#### [The problem]
Return, in their exact form, the lines that lie between the start of the data below and the line containing "- **Github Page + Jykell now +", with both ends included.
********
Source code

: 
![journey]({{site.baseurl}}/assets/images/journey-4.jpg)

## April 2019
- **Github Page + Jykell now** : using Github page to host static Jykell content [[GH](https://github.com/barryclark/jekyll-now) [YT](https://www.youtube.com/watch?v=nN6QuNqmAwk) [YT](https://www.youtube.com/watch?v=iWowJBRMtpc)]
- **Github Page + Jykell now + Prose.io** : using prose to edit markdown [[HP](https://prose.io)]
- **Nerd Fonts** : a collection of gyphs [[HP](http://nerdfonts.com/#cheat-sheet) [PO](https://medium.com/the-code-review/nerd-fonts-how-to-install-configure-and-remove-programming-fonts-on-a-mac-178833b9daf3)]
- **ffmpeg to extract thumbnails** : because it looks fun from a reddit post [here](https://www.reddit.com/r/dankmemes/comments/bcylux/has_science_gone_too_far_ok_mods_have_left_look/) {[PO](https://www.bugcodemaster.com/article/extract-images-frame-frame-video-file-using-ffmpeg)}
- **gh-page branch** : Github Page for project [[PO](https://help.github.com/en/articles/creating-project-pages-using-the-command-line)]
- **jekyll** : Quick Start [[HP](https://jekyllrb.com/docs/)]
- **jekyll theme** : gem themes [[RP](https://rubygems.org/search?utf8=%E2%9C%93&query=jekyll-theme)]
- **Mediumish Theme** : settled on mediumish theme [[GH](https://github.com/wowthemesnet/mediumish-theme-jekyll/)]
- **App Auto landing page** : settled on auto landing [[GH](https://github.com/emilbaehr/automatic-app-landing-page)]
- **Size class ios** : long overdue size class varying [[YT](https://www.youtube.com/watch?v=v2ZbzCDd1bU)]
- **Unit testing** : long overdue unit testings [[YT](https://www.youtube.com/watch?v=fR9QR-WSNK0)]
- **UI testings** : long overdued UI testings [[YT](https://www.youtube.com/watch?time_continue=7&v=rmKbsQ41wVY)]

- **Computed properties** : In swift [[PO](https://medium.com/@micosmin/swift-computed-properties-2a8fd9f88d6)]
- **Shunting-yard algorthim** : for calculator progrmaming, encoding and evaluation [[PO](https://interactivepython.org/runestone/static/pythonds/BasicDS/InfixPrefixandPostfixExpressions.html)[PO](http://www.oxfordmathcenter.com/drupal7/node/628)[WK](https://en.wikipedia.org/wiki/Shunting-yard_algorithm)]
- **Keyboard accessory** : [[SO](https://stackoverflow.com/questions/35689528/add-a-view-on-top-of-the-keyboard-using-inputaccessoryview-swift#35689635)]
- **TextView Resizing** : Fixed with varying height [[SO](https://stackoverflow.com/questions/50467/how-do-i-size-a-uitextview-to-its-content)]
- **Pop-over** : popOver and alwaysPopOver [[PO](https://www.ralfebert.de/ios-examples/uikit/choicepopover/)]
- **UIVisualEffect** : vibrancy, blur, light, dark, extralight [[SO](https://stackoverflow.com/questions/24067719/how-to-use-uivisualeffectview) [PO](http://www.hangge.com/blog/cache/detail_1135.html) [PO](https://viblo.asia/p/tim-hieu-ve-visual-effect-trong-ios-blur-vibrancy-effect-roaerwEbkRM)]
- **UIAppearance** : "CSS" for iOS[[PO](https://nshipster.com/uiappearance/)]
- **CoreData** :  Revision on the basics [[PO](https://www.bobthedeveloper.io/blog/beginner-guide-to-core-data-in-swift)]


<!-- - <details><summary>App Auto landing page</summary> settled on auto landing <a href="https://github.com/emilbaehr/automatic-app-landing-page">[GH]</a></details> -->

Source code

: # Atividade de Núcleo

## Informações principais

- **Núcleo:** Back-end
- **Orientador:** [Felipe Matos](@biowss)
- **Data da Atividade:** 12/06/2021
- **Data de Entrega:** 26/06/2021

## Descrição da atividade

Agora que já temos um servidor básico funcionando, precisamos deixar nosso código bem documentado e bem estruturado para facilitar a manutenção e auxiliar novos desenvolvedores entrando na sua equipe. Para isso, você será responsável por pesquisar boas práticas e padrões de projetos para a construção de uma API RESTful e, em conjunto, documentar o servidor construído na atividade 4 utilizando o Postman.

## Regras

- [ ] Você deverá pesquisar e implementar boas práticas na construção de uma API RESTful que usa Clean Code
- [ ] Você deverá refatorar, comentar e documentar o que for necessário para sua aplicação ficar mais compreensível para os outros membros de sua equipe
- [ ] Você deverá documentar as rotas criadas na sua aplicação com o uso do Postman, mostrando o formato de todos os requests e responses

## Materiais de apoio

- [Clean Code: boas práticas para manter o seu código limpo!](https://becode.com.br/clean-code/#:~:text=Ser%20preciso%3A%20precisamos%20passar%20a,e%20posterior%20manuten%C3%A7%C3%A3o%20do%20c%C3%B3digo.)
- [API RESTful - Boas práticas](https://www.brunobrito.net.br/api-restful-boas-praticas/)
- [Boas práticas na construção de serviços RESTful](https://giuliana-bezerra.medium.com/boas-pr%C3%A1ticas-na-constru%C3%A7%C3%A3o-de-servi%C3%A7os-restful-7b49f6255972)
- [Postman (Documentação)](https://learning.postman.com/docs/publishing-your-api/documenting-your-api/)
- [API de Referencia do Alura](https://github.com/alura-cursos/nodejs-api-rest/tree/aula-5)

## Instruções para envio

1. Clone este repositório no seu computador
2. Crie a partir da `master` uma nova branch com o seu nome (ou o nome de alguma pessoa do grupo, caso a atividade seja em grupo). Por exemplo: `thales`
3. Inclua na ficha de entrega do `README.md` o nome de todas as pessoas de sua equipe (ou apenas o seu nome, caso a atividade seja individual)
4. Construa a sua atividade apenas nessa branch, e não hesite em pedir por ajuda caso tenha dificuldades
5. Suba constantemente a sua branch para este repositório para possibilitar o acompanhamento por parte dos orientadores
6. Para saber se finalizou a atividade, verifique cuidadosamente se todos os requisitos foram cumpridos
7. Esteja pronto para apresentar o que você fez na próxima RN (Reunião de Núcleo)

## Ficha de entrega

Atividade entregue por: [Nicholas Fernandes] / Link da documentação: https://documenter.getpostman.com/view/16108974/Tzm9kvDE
********
#### [Task answer]
Source code

: 
![journey]({{site.baseurl}}/assets/images/journey-4.jpg)

## April 2019
- **Github Page + Jykell now** : using Github page to host static Jykell content [[GH](https://github.com/barryclark/jekyll-now) [YT](https://www.youtube.com/watch?v=nN6QuNqmAwk) [YT](https://www.youtube.com/watch?v=iWowJBRMtpc)]
- **Github Page + Jykell now + Prose.io** : using prose to edit markdown [[HP](https://prose.io)]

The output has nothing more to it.